EXERCISE BRIEF:
The required output is the line with "parámetros fisiopatológicos relevantes.|" through the final line of the entries, each one exactly as it stands.

======== EXCERPTED RECORDS ========

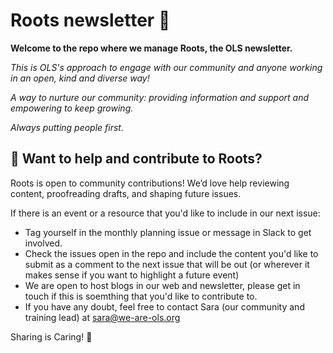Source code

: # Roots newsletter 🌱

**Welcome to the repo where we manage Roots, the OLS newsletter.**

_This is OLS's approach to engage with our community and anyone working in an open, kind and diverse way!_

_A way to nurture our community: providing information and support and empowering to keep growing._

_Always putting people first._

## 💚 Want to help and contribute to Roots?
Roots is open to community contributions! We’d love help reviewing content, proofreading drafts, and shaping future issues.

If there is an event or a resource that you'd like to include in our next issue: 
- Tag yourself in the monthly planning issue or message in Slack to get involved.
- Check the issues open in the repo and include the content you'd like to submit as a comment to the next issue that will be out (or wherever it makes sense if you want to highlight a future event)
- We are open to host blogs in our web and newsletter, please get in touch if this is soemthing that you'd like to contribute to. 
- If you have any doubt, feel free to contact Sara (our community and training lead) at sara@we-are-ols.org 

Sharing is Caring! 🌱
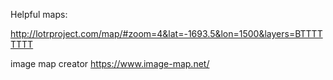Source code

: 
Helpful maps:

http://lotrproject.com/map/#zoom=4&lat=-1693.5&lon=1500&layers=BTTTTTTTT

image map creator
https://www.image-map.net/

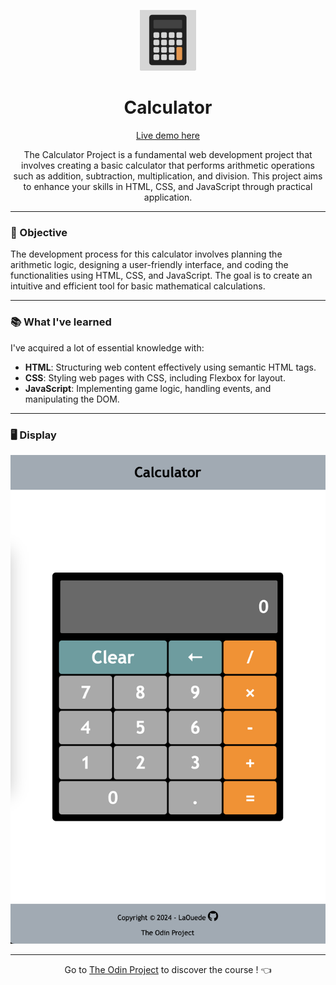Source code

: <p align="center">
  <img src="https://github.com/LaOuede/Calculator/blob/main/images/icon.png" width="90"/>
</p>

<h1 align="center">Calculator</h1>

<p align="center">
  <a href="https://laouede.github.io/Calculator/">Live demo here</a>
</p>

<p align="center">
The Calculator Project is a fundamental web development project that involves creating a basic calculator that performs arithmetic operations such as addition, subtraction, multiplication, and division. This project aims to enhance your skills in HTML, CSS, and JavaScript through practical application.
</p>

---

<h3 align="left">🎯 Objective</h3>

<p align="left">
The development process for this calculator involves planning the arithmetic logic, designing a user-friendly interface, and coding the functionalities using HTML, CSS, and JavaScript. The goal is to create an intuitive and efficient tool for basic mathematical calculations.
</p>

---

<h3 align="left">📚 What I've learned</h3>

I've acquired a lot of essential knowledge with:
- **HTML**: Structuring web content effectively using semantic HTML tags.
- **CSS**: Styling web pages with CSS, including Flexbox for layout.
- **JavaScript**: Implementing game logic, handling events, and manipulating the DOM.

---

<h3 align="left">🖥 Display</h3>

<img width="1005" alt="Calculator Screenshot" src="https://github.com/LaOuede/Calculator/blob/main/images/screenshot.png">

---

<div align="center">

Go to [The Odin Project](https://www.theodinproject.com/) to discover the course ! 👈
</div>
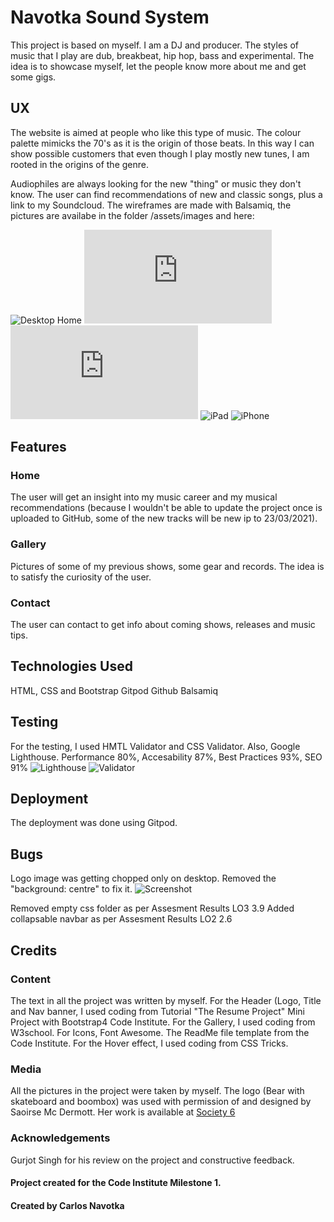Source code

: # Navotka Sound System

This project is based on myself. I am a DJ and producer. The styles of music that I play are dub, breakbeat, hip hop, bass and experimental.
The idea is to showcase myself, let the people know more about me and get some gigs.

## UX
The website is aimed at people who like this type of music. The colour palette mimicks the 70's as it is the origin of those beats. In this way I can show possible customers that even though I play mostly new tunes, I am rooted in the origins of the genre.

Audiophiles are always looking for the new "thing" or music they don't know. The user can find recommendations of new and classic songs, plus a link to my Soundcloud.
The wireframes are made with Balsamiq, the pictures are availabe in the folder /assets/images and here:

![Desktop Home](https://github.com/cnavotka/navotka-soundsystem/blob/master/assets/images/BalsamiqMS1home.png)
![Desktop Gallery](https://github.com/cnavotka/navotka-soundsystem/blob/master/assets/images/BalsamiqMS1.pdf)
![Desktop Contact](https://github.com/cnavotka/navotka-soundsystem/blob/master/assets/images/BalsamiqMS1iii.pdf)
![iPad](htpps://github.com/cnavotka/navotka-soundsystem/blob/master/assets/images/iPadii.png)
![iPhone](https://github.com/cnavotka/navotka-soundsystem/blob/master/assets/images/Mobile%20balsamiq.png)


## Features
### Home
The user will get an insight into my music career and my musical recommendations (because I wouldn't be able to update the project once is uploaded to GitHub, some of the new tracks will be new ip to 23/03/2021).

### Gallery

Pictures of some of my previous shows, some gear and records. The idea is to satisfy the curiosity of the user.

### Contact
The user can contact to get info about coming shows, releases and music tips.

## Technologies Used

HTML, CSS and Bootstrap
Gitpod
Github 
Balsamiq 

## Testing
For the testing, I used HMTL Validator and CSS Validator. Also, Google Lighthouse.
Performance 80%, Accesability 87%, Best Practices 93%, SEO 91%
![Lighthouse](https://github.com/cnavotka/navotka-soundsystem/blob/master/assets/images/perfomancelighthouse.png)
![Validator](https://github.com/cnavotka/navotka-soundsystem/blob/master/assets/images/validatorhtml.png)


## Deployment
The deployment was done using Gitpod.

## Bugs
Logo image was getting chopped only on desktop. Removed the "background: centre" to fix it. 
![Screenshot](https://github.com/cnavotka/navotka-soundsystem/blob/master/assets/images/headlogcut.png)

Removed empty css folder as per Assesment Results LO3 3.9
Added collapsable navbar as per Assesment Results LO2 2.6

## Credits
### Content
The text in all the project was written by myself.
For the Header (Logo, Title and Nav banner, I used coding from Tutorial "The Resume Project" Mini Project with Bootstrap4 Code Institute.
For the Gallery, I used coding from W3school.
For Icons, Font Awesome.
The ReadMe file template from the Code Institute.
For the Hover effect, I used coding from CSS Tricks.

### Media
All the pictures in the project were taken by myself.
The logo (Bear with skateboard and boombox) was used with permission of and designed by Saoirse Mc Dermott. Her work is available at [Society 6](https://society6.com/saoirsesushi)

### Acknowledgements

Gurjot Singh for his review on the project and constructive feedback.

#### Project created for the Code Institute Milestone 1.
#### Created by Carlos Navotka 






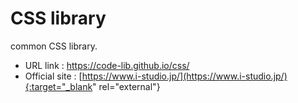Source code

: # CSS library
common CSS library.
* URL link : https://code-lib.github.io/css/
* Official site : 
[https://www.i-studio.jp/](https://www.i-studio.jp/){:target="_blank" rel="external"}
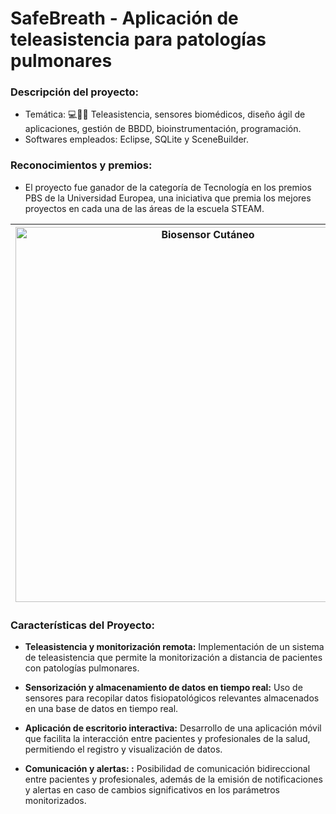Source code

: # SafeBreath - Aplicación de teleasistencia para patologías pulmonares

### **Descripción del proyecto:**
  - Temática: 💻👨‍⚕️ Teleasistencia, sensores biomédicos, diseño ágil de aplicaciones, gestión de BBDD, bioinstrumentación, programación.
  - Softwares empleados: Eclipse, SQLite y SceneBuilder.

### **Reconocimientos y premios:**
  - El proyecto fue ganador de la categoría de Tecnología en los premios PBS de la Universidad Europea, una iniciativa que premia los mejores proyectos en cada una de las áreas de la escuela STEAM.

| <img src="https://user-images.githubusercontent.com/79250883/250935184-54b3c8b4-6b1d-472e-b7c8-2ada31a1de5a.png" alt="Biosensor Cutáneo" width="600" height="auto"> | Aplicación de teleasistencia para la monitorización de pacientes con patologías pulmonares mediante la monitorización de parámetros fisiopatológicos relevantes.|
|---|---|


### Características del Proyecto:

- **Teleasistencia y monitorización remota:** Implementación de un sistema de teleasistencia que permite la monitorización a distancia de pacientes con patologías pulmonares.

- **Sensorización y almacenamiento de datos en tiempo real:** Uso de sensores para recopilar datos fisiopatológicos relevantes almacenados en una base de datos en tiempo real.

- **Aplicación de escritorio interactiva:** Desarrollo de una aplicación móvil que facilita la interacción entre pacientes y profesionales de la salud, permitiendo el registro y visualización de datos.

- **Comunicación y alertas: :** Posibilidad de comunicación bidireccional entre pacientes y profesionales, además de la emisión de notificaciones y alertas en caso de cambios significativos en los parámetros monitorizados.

========

EXPECTED ANSWER:
| <img src="https://user-images.githubusercontent.com/79250883/250935184-54b3c8b4-6b1d-472e-b7c8-2ada31a1de5a.png" alt="Biosensor Cutáneo" width="600" height="auto"> | Aplicación de teleasistencia para la monitorización de pacientes con patologías pulmonares mediante la monitorización de parámetros fisiopatológicos relevantes.|
|---|---|


### Características del Proyecto:

- **Teleasistencia y monitorización remota:** Implementación de un sistema de teleasistencia que permite la monitorización a distancia de pacientes con patologías pulmonares.

- **Sensorización y almacenamiento de datos en tiempo real:** Uso de sensores para recopilar datos fisiopatológicos relevantes almacenados en una base de datos en tiempo real.

- **Aplicación de escritorio interactiva:** Desarrollo de una aplicación móvil que facilita la interacción entre pacientes y profesionales de la salud, permitiendo el registro y visualización de datos.

- **Comunicación y alertas: :** Posibilidad de comunicación bidireccional entre pacientes y profesionales, además de la emisión de notificaciones y alertas en caso de cambios significativos en los parámetros monitorizados.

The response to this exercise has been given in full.